By Norman Kolpas
Look at paintings by Jami Tobey and many stylistic labels flash through your mind. Her paintings seem impressionistic, capturing scenes and images through loose composition, vibrant colors, fluid movement, and shifting light. Yet the simplified shapes and flattened depth of field also seem to speak of comic-book-inspired pop art. Look again and the recognizable images of trees and landscapes all but disappear, so enthralling are the active swirling shapes that just beg to be called abstract expressionist.
Many of those swirls are outlined with strokes of metallic gold ink that evoke the seams of a church window; each vivid field of color appears to glow translucently like stained glass. And then, the golden lines and dots seem to morph into the rhythmic patterns of an Australian Aboriginal painting, capturing the very pulse of ancient spirits.

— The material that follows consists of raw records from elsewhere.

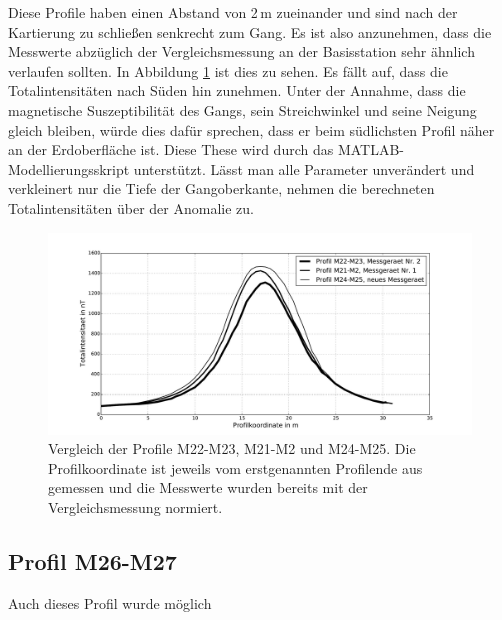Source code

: Diese Profile haben einen Abstand von 2\,m zueinander und sind nach der Kartierung zu schließen senkrecht zum Gang. Es ist also anzunehmen, dass die Messwerte abzüglich der Vergleichsmessung an der Basisstation sehr ähnlich verlaufen sollten. In Abbildung \ref{fig:Vergleich_Profile} ist dies zu sehen. Es fällt auf, dass die Totalintensitäten nach Süden hin zunehmen. Unter der Annahme, dass die magnetische Suszeptibilität des Gangs, sein Streichwinkel und seine Neigung gleich bleiben, würde dies dafür sprechen, dass er beim südlichsten Profil näher an der Erdoberfläche ist. Diese These wird durch das MATLAB-Modellierungsskript unterstützt. Lässt man alle Parameter unverändert und verkleinert nur die Tiefe der Gangoberkante, nehmen die berechneten Totalintensitäten über der Anomalie zu.

\begin{figure}
 \centering
 \includegraphics[width=\textwidth]{fig/Vergleich_nahe_Profile.pdf}
 \caption[Vergleich der Profile M22-M23, M21-M2 und M24-M25]{Vergleich der Profile M22-M23, M21-M2 und M24-M25. Die Profilkoordinate ist jeweils vom erstgenannten Profilende aus gemessen und die Messwerte wurden bereits mit der Vergleichsmessung normiert.}
 \label{fig:Vergleich_Profile}
\end{figure}

\subsection{Profil M26-M27}

Auch dieses Profil wurde möglich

Tobey’s acrylics on canvas bring so many labels to mind because they defy simple pigeonholing. The artist laughs when asked to come up with her own description, finally settling on a hybrid answer: “I would say my style is contemporary impressionist, with the influence of abstraction.” In the next breath, she cites yet another influence, the neo-expressionism of the late, phenomenally successful New York graffiti-artist-turned-painter Jean-Michel Basquiat. “He was big on lines and details, too,” she notes. “I’ve always liked his work.”
And what about those recognizable Australian lines and details? “People point that out all the time,” she says, “and I find it fascinating, not because it’s intentional, which it isn’t, but because my father was really into Aboriginal art toward the end of his life.”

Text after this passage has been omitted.